:: Task description ::
Your task is to copy every line below that contains the word "directory".

:: Records from a dataset ::

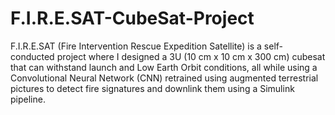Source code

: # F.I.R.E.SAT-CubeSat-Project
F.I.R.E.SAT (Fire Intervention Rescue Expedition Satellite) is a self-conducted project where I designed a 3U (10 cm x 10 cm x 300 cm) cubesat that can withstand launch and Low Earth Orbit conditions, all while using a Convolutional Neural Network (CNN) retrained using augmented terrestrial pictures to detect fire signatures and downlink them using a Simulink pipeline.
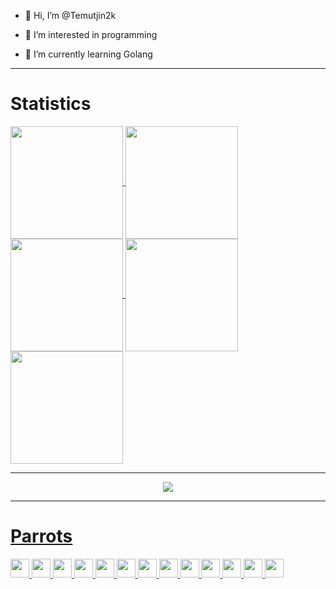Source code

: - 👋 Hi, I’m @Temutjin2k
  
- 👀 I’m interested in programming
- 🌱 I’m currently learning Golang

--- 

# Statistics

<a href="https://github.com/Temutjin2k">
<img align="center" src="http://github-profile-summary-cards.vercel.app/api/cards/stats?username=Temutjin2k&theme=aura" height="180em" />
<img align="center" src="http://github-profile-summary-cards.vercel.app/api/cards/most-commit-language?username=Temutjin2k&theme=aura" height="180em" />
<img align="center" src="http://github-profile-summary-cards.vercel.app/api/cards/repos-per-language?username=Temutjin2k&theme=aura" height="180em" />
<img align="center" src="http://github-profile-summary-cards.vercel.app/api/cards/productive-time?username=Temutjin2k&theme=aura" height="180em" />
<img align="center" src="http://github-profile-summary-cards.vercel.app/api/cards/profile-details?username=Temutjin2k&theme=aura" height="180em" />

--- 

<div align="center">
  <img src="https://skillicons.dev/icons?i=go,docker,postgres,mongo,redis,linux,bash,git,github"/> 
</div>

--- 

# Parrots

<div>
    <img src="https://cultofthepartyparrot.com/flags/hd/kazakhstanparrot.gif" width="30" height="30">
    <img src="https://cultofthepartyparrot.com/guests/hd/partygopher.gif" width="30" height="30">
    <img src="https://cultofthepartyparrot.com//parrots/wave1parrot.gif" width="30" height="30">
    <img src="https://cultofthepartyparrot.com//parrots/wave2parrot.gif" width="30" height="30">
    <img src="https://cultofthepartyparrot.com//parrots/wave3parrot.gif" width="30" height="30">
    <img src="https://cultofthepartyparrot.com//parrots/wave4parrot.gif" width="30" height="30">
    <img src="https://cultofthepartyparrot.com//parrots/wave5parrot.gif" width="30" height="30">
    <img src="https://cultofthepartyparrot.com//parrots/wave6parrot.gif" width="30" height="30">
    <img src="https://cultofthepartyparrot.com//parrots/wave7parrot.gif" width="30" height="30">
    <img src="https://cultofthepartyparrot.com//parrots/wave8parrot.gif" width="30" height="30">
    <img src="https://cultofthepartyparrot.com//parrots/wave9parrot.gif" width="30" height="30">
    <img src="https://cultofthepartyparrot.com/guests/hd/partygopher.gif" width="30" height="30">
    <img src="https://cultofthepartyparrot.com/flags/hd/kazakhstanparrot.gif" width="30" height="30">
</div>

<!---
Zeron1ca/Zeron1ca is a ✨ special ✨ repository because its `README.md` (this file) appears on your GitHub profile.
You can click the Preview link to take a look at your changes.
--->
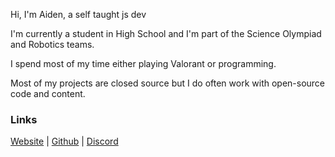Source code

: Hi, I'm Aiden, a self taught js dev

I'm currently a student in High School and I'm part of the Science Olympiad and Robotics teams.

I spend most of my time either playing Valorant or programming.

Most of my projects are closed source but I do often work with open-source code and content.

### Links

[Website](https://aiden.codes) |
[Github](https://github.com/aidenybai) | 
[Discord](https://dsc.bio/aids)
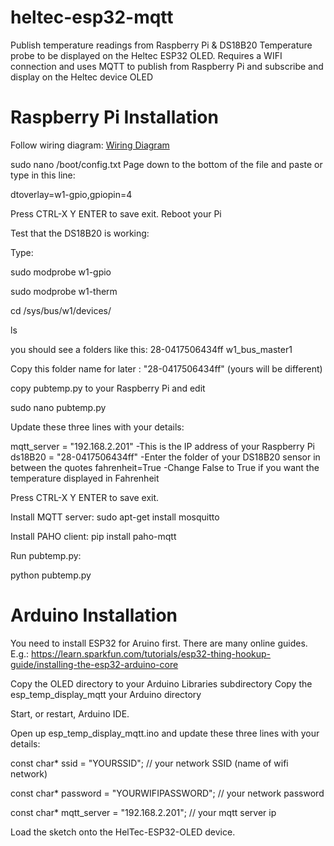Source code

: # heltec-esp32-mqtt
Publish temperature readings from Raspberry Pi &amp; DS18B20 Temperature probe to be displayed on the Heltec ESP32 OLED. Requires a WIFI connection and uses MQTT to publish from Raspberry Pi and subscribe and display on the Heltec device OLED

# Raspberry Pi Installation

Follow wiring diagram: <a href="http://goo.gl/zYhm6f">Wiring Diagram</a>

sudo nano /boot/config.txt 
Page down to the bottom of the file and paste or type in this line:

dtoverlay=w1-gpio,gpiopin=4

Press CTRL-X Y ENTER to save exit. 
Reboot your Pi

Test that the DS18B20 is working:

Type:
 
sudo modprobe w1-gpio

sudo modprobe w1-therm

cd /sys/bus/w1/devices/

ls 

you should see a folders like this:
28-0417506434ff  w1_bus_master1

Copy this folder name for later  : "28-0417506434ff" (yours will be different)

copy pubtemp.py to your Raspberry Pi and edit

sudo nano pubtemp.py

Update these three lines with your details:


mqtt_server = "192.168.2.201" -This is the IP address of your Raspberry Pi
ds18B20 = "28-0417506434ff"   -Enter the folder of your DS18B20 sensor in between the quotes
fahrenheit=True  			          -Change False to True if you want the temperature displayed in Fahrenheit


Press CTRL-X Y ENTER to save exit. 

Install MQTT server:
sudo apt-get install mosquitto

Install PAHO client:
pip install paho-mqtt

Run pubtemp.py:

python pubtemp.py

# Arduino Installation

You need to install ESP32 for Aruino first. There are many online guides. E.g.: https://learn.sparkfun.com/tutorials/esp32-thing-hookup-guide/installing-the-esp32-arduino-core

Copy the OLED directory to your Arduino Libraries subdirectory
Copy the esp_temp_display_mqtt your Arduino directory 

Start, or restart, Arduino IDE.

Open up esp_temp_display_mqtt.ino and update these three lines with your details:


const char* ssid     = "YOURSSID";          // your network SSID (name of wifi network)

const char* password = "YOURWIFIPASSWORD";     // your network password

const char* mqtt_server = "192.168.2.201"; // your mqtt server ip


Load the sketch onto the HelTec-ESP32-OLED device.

:: Your solution ::
Copy the OLED directory to your Arduino Libraries subdirectory
Copy the esp_temp_display_mqtt your Arduino directory 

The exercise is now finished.